DATA SECTION: Begin

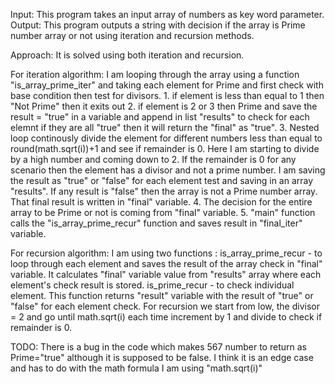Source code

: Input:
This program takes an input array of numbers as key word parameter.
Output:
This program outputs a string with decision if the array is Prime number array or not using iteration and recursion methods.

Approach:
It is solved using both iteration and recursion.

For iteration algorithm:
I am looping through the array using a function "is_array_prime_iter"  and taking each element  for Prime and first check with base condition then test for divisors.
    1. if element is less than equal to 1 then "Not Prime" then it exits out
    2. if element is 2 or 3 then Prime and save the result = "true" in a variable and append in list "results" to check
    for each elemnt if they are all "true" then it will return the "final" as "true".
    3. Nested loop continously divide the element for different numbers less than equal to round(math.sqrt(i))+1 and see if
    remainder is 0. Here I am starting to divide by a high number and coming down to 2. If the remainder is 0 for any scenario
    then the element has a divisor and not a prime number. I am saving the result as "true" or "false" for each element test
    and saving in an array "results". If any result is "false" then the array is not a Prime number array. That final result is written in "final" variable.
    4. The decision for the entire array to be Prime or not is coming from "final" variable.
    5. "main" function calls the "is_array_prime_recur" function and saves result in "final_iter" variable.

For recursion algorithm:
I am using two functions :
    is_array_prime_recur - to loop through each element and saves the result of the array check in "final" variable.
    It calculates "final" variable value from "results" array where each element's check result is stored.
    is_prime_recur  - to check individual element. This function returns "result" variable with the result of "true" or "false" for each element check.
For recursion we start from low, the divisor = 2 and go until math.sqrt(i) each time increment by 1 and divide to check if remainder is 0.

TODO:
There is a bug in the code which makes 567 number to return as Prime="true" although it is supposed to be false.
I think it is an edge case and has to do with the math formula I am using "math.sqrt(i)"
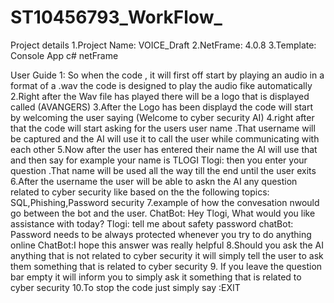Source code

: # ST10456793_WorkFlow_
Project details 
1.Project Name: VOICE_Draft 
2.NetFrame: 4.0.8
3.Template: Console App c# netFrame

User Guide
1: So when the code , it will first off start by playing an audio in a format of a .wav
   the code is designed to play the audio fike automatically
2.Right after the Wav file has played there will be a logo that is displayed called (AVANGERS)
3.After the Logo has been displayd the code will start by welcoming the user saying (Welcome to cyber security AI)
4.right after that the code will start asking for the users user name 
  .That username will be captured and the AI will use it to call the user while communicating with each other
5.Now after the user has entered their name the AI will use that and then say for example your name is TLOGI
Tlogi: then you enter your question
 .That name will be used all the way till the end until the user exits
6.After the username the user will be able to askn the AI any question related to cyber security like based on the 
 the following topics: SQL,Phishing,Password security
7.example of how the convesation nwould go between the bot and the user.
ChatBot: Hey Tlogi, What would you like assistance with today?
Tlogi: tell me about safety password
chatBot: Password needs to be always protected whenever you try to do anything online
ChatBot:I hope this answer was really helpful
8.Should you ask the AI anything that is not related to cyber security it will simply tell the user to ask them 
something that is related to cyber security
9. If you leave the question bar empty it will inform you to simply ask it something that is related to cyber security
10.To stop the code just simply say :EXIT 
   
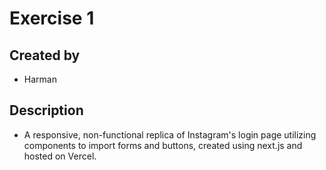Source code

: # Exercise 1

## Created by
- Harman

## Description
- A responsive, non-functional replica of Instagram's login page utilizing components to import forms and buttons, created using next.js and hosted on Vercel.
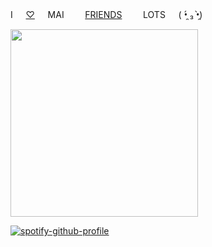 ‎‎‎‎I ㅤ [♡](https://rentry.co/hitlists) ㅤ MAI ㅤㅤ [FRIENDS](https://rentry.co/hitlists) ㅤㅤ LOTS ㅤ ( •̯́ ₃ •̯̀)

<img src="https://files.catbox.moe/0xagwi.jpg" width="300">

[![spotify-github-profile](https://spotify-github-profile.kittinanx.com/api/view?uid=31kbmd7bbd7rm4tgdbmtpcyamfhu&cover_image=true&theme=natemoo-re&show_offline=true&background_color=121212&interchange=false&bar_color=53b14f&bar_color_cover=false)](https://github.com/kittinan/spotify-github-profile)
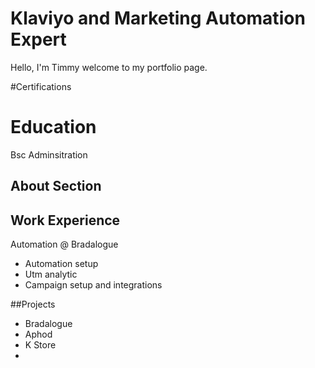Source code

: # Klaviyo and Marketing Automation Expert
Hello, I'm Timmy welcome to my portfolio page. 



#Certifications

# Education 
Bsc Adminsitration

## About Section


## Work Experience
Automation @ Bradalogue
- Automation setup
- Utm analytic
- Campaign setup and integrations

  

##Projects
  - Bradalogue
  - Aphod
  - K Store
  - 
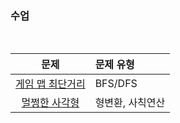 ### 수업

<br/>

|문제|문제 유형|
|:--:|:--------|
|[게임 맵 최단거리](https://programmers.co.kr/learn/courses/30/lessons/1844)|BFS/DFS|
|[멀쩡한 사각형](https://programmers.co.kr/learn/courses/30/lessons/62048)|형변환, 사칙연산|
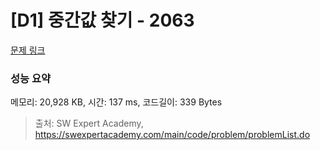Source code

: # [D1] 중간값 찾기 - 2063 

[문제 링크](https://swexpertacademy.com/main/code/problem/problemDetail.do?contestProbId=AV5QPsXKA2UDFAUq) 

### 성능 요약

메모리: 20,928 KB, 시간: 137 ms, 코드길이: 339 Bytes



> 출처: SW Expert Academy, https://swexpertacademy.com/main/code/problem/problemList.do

DATA SECTION: End
DATA SECTION: Begin

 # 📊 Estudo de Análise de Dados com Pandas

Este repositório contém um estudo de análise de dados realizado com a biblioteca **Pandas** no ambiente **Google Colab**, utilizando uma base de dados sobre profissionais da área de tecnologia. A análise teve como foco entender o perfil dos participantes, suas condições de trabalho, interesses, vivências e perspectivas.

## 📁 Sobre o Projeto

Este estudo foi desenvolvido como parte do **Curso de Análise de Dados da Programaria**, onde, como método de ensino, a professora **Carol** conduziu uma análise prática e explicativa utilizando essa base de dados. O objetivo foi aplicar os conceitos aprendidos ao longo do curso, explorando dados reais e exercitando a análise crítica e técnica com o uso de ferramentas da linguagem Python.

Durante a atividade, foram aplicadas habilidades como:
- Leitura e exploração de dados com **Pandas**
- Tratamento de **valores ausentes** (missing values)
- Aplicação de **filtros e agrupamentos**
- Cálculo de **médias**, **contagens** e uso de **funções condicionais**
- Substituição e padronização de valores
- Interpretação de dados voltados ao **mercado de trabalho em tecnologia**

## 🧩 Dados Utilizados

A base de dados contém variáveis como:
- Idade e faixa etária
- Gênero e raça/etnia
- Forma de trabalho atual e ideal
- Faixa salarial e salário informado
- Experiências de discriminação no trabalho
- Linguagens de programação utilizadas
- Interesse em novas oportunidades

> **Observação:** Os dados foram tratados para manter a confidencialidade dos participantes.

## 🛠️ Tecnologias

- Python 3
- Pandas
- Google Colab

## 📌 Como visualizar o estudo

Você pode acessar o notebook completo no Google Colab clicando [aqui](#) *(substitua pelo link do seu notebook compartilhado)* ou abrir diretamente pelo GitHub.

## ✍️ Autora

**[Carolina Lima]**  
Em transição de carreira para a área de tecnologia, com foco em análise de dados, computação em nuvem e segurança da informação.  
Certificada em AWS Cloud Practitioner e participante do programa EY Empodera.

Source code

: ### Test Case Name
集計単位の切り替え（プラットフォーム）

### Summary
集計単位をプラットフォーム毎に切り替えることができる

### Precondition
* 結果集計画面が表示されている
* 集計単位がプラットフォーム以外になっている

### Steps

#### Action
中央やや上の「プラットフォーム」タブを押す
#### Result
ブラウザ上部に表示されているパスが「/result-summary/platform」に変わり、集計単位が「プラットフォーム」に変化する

DATA SECTION: End
DATA SECTION: Begin

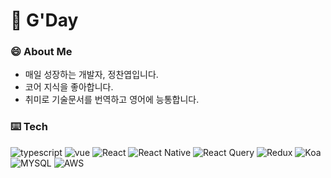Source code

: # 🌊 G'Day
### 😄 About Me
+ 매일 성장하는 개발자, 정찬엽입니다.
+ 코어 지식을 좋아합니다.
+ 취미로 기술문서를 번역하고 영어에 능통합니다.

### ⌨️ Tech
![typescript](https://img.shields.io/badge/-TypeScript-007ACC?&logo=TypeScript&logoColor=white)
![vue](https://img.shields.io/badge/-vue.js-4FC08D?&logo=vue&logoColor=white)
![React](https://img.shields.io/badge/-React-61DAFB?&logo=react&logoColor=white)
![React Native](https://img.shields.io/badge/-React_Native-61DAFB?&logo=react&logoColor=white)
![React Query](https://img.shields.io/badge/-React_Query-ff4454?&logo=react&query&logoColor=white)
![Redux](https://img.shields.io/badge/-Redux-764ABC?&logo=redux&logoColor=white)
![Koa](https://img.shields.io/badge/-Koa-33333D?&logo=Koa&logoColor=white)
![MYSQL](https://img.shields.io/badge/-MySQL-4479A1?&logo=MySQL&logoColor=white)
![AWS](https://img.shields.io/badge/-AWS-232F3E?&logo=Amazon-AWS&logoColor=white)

DATA SECTION: End

Copy the stretch of the records above that runs from the line with "with each other" through the line with "10.To stop the code just simply say :EXIT". Both end lines belong in the copy, and nothing else does.

  .That username will be captured and the AI will use it to call the user while communicating with each other
5.Now after the user has entered their name the AI will use that and then say for example your name is TLOGI
Tlogi: then you enter your question
 .That name will be used all the way till the end until the user exits
6.After the username the user will be able to askn the AI any question related to cyber security like based on the 
 the following topics: SQL,Phishing,Password security
7.example of how the convesation nwould go between the bot and the user.
ChatBot: Hey Tlogi, What would you like assistance with today?
Tlogi: tell me about safety password
chatBot: Password needs to be always protected whenever you try to do anything online
ChatBot:I hope this answer was really helpful
8.Should you ask the AI anything that is not related to cyber security it will simply tell the user to ask them 
something that is related to cyber security
9. If you leave the question bar empty it will inform you to simply ask it something that is related to cyber security
10.To stop the code just simply say :EXIT 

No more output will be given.